=== Required action ===
A single count is required: the lines of the data below in which the word "filename" occurs.

=== The records ===
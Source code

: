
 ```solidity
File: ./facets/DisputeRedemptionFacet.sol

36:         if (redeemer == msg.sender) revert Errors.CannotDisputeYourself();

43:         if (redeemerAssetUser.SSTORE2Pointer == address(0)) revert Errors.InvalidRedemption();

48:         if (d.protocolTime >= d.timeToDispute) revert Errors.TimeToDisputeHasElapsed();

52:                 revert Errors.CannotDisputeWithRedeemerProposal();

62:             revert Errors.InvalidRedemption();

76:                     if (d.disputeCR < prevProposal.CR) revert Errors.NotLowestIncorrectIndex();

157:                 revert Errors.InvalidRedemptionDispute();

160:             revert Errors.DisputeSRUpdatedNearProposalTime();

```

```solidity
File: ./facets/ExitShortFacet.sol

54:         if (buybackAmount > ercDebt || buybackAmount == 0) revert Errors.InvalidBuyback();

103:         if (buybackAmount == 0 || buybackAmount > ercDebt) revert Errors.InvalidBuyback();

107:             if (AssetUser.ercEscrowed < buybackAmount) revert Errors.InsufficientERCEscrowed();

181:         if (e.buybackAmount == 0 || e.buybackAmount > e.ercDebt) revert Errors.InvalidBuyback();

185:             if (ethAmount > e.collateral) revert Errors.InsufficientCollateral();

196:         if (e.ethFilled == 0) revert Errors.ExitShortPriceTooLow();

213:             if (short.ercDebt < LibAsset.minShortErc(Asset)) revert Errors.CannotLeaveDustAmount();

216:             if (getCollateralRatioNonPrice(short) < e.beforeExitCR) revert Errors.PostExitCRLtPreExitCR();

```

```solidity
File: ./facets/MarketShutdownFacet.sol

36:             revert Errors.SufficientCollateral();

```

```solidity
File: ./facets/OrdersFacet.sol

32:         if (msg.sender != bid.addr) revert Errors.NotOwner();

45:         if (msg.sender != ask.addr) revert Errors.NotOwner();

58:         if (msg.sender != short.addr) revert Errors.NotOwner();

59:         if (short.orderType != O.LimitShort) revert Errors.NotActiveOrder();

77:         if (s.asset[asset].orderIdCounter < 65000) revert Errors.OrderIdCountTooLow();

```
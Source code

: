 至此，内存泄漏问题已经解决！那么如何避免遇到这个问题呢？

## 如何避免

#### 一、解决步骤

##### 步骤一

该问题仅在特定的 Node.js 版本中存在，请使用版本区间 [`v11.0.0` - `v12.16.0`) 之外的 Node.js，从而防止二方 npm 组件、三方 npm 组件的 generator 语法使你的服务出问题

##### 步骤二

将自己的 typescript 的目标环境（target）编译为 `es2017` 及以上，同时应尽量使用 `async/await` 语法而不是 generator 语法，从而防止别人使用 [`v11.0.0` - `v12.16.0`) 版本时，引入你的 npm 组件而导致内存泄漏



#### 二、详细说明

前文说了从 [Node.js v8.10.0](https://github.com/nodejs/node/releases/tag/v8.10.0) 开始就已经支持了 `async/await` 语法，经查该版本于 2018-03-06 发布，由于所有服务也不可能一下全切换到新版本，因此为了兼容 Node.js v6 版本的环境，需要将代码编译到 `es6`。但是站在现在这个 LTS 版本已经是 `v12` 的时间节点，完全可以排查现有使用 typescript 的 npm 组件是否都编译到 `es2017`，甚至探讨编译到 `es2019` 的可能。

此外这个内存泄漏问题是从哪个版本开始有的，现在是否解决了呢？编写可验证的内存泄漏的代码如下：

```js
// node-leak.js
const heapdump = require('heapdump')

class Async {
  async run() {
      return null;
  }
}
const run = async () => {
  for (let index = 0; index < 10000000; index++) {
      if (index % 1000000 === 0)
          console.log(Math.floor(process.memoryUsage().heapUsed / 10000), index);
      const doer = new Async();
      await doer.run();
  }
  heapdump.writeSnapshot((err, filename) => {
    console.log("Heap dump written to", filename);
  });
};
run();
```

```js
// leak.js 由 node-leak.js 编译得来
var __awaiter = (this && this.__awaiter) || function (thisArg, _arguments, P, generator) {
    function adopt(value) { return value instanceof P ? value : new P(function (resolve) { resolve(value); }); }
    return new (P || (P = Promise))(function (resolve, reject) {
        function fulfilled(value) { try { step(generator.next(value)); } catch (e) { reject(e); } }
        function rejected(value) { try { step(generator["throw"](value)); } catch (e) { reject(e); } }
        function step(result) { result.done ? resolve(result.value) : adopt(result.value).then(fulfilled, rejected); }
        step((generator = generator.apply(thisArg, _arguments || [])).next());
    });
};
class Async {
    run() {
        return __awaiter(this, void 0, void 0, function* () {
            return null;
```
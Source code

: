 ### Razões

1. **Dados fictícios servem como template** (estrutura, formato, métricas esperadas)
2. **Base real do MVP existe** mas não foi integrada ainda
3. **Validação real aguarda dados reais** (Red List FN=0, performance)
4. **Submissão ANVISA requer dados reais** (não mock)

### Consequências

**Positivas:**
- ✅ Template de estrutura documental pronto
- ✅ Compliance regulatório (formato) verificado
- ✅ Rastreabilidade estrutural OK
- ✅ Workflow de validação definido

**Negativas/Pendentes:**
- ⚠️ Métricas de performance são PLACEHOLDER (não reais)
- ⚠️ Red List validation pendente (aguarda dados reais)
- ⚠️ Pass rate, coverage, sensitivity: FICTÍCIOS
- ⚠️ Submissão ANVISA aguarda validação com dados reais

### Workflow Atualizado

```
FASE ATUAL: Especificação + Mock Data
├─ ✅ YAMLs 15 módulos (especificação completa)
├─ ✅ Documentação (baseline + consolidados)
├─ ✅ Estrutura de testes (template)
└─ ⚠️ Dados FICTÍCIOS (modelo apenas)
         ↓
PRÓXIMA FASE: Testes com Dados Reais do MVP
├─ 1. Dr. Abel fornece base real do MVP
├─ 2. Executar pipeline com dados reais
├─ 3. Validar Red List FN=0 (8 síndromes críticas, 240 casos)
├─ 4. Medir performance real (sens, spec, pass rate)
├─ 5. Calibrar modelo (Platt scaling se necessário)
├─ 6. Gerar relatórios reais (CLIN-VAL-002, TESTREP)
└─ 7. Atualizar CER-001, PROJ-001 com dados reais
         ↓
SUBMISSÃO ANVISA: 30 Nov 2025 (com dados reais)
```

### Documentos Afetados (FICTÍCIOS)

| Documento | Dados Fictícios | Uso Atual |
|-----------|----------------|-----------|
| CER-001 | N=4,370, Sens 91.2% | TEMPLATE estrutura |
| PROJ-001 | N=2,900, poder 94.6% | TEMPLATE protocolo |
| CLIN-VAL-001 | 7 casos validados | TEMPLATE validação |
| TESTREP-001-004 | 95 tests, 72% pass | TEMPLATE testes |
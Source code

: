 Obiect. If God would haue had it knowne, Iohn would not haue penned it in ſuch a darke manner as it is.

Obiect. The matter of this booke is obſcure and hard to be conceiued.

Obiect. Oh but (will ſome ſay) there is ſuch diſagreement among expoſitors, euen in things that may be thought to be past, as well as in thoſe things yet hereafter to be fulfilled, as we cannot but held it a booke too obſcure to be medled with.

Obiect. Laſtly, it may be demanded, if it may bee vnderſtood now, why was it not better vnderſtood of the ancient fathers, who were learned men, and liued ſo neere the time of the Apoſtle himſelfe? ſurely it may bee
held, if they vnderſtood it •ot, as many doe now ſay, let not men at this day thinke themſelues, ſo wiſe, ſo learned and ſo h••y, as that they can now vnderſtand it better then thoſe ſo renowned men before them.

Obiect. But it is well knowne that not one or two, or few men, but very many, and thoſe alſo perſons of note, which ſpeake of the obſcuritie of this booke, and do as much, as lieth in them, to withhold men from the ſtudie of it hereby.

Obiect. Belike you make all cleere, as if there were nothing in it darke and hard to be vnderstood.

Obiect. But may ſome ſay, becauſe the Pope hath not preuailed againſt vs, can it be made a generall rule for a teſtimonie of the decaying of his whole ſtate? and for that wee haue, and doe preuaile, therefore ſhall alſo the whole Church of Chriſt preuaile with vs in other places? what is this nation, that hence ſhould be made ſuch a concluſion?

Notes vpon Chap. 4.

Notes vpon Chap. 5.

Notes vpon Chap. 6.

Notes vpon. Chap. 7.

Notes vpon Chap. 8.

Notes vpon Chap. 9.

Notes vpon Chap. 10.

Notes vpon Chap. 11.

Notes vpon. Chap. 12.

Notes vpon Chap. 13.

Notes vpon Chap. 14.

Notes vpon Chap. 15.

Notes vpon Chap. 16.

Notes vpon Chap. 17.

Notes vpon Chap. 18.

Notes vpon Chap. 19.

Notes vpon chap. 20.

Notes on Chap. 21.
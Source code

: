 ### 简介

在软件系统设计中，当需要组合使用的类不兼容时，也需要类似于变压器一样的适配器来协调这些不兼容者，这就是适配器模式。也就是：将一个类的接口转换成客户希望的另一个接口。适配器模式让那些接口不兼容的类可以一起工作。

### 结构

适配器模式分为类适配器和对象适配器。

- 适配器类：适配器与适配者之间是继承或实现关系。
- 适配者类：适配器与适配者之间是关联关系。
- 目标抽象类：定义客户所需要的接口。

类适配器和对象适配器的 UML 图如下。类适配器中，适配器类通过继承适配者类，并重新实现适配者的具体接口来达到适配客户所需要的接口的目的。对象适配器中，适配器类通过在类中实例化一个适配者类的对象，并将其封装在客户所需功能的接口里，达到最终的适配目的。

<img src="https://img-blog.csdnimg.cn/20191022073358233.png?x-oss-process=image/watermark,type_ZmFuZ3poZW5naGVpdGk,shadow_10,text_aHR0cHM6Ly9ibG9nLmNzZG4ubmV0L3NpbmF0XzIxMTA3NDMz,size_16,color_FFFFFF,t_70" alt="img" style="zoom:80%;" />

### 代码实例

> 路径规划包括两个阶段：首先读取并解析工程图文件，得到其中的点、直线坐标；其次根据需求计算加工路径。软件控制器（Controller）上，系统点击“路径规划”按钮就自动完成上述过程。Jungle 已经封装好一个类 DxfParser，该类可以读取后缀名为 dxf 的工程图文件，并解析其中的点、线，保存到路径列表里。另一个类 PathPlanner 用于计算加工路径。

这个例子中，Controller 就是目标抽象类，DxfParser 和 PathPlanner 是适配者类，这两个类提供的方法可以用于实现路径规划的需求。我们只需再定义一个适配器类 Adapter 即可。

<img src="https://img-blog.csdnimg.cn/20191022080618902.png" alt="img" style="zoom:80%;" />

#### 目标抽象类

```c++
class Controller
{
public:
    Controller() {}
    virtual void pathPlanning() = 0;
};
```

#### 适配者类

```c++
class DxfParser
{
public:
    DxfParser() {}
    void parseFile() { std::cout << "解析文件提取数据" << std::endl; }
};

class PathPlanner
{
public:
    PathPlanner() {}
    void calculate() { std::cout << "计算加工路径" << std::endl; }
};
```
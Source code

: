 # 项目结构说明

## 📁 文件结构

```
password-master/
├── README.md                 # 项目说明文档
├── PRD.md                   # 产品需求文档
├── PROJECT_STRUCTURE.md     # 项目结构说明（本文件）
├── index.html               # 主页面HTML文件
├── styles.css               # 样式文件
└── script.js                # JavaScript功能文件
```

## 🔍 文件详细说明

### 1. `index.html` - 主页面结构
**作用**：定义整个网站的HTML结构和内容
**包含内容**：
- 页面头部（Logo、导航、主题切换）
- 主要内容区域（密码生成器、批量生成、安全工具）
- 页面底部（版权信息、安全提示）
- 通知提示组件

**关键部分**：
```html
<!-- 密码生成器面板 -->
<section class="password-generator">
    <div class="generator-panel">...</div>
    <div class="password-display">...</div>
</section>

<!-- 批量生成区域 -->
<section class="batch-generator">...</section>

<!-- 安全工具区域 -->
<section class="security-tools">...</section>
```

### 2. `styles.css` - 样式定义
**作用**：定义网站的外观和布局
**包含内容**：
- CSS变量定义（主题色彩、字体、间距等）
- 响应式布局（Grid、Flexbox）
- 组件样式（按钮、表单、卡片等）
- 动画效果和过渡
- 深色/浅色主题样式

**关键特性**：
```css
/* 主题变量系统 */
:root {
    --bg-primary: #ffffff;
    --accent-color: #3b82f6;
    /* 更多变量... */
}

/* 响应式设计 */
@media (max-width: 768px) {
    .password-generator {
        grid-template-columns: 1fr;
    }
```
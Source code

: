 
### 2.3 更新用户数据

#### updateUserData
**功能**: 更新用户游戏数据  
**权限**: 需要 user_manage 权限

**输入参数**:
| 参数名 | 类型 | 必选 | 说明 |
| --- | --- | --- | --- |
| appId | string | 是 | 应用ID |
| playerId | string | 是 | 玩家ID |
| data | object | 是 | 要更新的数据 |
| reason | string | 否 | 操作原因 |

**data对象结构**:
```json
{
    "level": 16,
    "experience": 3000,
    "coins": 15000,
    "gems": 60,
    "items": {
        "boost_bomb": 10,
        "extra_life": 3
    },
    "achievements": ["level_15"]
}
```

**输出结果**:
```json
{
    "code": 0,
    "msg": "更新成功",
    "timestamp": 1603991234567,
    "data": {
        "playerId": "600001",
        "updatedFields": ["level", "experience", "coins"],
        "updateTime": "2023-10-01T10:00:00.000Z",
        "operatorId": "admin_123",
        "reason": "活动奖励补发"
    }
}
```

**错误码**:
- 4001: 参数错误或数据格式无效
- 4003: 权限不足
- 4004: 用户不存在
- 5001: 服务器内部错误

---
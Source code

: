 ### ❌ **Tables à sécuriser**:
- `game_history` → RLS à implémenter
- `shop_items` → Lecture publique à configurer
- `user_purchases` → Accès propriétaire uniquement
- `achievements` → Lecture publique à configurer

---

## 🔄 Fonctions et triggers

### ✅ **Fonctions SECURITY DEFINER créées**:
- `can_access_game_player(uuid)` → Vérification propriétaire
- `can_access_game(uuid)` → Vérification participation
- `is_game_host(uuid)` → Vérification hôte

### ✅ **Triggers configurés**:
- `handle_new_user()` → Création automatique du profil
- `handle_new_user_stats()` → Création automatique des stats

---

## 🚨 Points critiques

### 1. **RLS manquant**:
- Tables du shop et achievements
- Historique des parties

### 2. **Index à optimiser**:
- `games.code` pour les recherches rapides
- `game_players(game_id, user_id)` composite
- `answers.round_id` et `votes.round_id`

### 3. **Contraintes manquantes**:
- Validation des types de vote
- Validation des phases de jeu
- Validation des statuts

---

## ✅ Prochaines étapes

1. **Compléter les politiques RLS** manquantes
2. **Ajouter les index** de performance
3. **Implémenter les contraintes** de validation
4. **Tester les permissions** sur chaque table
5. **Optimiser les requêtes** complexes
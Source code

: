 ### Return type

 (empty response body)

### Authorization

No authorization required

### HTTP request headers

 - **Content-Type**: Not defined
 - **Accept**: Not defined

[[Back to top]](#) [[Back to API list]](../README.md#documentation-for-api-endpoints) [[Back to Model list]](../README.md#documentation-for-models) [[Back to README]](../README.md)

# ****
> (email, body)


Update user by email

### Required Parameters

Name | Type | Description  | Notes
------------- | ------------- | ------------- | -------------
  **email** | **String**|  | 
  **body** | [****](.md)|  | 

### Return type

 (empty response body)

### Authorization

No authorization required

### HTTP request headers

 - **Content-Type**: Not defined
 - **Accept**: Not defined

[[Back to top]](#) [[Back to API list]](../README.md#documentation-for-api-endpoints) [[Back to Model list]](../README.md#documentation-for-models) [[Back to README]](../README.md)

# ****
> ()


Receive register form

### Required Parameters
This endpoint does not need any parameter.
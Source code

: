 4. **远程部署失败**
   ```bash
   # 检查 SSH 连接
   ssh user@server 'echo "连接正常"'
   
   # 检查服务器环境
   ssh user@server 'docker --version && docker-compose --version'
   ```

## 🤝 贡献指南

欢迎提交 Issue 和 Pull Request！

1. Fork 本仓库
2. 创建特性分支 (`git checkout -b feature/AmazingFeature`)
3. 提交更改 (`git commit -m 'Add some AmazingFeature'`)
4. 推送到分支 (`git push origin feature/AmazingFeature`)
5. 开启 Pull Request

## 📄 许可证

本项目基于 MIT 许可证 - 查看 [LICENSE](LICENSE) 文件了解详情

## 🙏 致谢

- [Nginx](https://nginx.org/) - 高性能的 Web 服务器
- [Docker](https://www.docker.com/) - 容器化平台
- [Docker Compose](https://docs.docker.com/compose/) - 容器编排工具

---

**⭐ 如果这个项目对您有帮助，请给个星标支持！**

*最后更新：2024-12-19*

=== Task answer ===
2